Selena: — Bom, talvez...
EU: — O pior é ter que olhar para aqueles olhos verdes profundos, porque é difícil, levando em consideração a estatura do idiota. Sabe, Selena, você precisa ver, ele é superalto. E tem uns músculos bem definidos, deu para perceber.
Selena: — Bom...
EU: — Mas isso não quer dizer nada, já que ele perde todo o charme assim que abre a boca e solta uma daquelas frases sarcásticas, tipo, que eu participei de uma orgia consumista hoje cedo.
Selena: — Orgia consumista!
EU: — Vou falar com o Andrej, se você quer saber. Isso! Vou pedir para ele evitar encontros entre nós dois. Senão, vai ser insuportável ficar aqui, entende?
Selena: — Puxa...
EU: — Já não está muito fácil, embora eu esteja recebendo mimos e paparicos de todos aqui na casa. Mas meu pai mal tem tempo para mim e a gente quase não se vê, exceto na hora do jantar, que é sagrada. Mas eu não o culpo, porque sei que a rotina dele é complicada.
Selena: — Demi...
EU: — Está resolvido! Nada de contato com o mauricinho gostosão do Joseph.
Selena: — Mauricinho gostosão?
EU: — Nem se ele aparecer sem camiseta, exibindo aquela tatuagem sex... digo, brega. De agora em diante vou ignorá-lo solenemente. Nada vai me fazer mudar de ideia. E então? O que você acha?
Selena: — ...
EU: — Ei, você está aí?
Selena: — Ah! Agora você percebeu, né? Não notou que eu não consegui formular uma única frase desde que você me ligou? Demi, está tão nervosa que ficou falando sozinha, de um jeito totalmente alucinado. Parece que o mauricinhogostosão-com-tatuagem-sex-digo-brega mexeu mesmo com seus nervos.

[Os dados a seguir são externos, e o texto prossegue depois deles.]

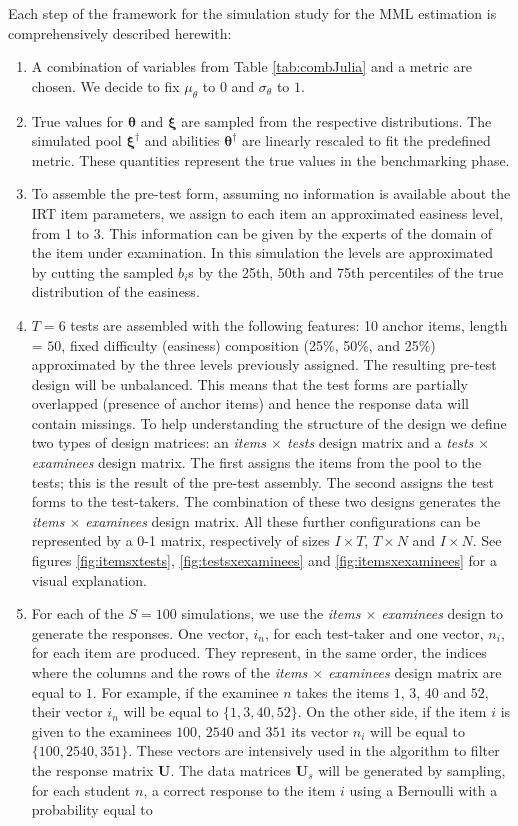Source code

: Each step of the framework for the simulation study for the MML estimation is comprehensively described herewith:
\begin{enumerate}
	\item A combination of variables from Table \ref{tab:combJulia} and a metric are chosen. We decide to fix $\mu_\theta$ to $0$ and $\sigma_\theta$ to $1$.
	\item True values for $\boldsymbol\theta$ and $\boldsymbol{\xi}$ are sampled from the respective distributions. The simulated pool $\boldsymbol{\xi}^\dagger$ and abilities $\boldsymbol\theta^\dagger$ are linearly rescaled to fit the predefined metric. These quantities represent the true values in the benchmarking phase.
	\item To assemble the pre-test form, assuming no information is available about the IRT item parameters, we assign to each item an approximated easiness level, from 1 to 3. This information can be given by the experts of the domain of the item under examination. In this simulation the levels are approximated by cutting the sampled $b_i$s by the 25th, 50th and 75th percentiles of the true distribution of the easiness.
	\item $T=6$ tests are assembled with the following features: 10 anchor items, length = $50$, fixed difficulty (easiness) composition (25\%, 50\%, and 25\%) approximated by the three levels previously assigned. 
	The resulting pre-test design will be unbalanced. This means that the test forms are partially overlapped (presence of anchor items) and hence the response data will contain missings. To help understanding the structure of the design we define two types of design matrices: an \emph{items $\times$ tests} design matrix and a \emph{tests $\times$ examinees} design matrix. The first assigns the items from the pool to the tests; this is the result of the pre-test assembly. The second assigns the test forms to the test-takers. The combination of these two designs generates the \emph{items $\times$ examinees} design matrix. All these further configurations can be represented by a 0-1 matrix, respectively of sizes $I \times T$, $T\times N$ and $I \times N$. See figures \ref{fig:itemsxtests}, \ref{fig:testsxexaminees} and \ref{fig:itemsxexaminees} for a visual explanation. 	
	\item For each of the $S=100$ simulations, we use the \emph{items $\times$ examinees} design to generate the responses. One vector, $i_n$, for each test-taker and one vector, $n_i$, for each item are produced. They represent, in the same order, the indices where the columns and the rows of the \emph{items $\times$ examinees} design matrix are equal to $1$.
	For example, if the examinee $n$ takes the items $1$, $3$, $40$ and $52$, their vector $i_n$ will be equal to $\{1,3,40,52\}$. On the other side, if the item $i$ is given to the examinees $100$, $2540$ and $351$ its vector $n_i$ will be equal to $\{100,2540, 351\}$. These vectors are intensively used in the algorithm to filter the response matrix $\mathbf{U}$.
	The data matrices $\mathbf{U}_s$ will be generated by sampling, for each student $n$, a correct response to the item $i$ using a Bernoulli with a probability equal to
	

\end{enumerate}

EU: — Desculpa, Selena. Mil vezes desculpa. Realmente não estou nos meus melhores dias, tudo por causa desse, desse... Aaaai! Nem consigo dizer o nome dele sem ficar brava! E era para eu estar no céu, já que comprei quase o shopping inteiro hoje.

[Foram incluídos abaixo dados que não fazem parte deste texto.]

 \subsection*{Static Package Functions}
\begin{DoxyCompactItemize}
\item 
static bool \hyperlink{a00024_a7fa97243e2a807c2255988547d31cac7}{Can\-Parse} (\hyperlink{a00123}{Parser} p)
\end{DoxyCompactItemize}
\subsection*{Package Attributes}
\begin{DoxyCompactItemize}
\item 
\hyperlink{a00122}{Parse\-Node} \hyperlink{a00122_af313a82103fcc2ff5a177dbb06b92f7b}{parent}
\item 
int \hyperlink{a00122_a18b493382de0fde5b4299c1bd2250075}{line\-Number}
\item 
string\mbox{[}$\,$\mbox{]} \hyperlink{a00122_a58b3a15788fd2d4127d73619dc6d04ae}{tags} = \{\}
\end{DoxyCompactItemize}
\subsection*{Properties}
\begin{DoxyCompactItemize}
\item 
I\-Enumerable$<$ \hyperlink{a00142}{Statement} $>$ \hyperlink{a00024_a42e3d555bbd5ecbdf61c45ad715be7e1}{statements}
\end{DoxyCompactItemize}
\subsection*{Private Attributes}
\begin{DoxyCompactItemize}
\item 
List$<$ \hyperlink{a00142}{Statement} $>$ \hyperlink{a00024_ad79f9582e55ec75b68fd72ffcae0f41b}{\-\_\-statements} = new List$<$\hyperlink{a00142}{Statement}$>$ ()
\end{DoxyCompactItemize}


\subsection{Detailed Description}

Selena: — Ah, tá! A tal orgia consumista.
EU: — Isso. Quero dizer, mais ou menos.
Selena: — Mas o que deu em você? Comprando feito louca, se zangando com um desconhecido...
EU: — Duas coisas: um pai muito rico e generoso, mais um enteado arrogante.
Selena (rindo): — Segura sua onda aí. Seja proativa, reverta o jogo a seu favor.
EU: — Acho que você está lendo Roberto Shinyashiki demais.
Selena: — Não é nada disso. Só acho que, se um cara gostoso está dando sopa aí na sua frente, aproveita a situação, sua boba.
EU (indignada): — Alo-ô. Esqueceu do Nick?
Selena (não muito natural): — Ah, é, mas deixa ele pra lá por enquanto...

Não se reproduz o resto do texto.